To date, the 3DC has supported five orthopaedic surgical cases involving both upper and lower extremities. Glennon is also in discussions with plastic surgery, radiation oncology, and other departments about the many opportunities to bring engineering and technology to support surgeon effectiveness and patient care.
Personalized medical education is a new frontier
Driven by rapid technological advancements in 3D printing and advanced imaging visualization techniques, personalized patient care is quickly becoming mainstream in medicine. Dedicated in-house engineering services can reduce production times, support unique innovation initiatives, and reduce the overall costs for health systems.
There are also untold uses for training sessions, educational opportunities, and further convergence with artificial intelligence and augmented reality to continue to develop the skillsets of both emerging and experienced surgeons.
Although this surgical case represents a first of its kind at Yale, work has been well underway to develop this niche of medical engineering professionals capable of supporting health care systems. Through a collaboration between Yale School of Medicine, the Yale School of Engineering & Applied Sciences, and the Department of Orthopaedics & Rehabilitation, Yale created the nation’s first master’s degree in personalized medicine and applied engineering in 2022, conceived by Lattanza and Glennon with the collaboration and hard work of Daniel Wiznia, MD, associate professor of orthopaedics & rehabilitation, and Steven Tommassini, PhD, a research scientist in the department.

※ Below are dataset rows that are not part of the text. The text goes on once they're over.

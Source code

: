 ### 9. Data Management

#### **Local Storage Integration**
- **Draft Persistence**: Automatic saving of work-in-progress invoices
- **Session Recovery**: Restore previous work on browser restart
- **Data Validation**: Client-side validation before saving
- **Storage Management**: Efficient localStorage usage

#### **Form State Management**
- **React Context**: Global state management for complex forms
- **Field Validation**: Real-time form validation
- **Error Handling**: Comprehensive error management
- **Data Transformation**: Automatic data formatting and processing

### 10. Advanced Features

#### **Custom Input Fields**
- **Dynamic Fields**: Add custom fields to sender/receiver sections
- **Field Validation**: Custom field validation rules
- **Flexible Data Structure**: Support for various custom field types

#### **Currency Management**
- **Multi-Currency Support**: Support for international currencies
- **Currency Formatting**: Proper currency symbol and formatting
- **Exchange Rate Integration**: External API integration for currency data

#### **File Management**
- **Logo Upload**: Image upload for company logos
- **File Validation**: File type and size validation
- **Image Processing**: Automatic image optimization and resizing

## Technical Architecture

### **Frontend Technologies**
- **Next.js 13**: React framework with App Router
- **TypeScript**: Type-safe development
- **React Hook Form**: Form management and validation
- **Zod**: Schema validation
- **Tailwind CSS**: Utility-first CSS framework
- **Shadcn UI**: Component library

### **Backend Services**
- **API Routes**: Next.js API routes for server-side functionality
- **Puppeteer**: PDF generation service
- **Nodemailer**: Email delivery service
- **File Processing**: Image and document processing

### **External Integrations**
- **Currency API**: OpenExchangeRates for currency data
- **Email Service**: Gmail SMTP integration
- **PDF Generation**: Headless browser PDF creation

The one-year advanced degree program is training the next generation of engineers, computer scientists, and medical professionals in using new technologies in 3D medicine and imaging. As it enters its third academic year this fall, dozens of students have learned how to develop and apply 3D technology to address surgical and medical conditions, with the goal of personalizing healthcare treatments to improve clinical outcomes.
“This technology allows us to treat every patient as an individual to formulate a treatment plan, whether it’s a surgical plan or a medical plan that is devised specifically for that individual rather than something that is more broad or general,” Lattanza said. “It is also a powerful learning and research tool that is breaking down assumptions that we have made about various orthopaedic problems when we could only see and study them in two dimensions."
“There are multiple ways that this is going to impact patient care, whether it’s from the 3D cellular printing aspect or the individualized surgery. It also could lead to projects that would involve better ways of educating students coming through either the medical school side or the engineering side in terms of accessing three-dimensional anatomy.”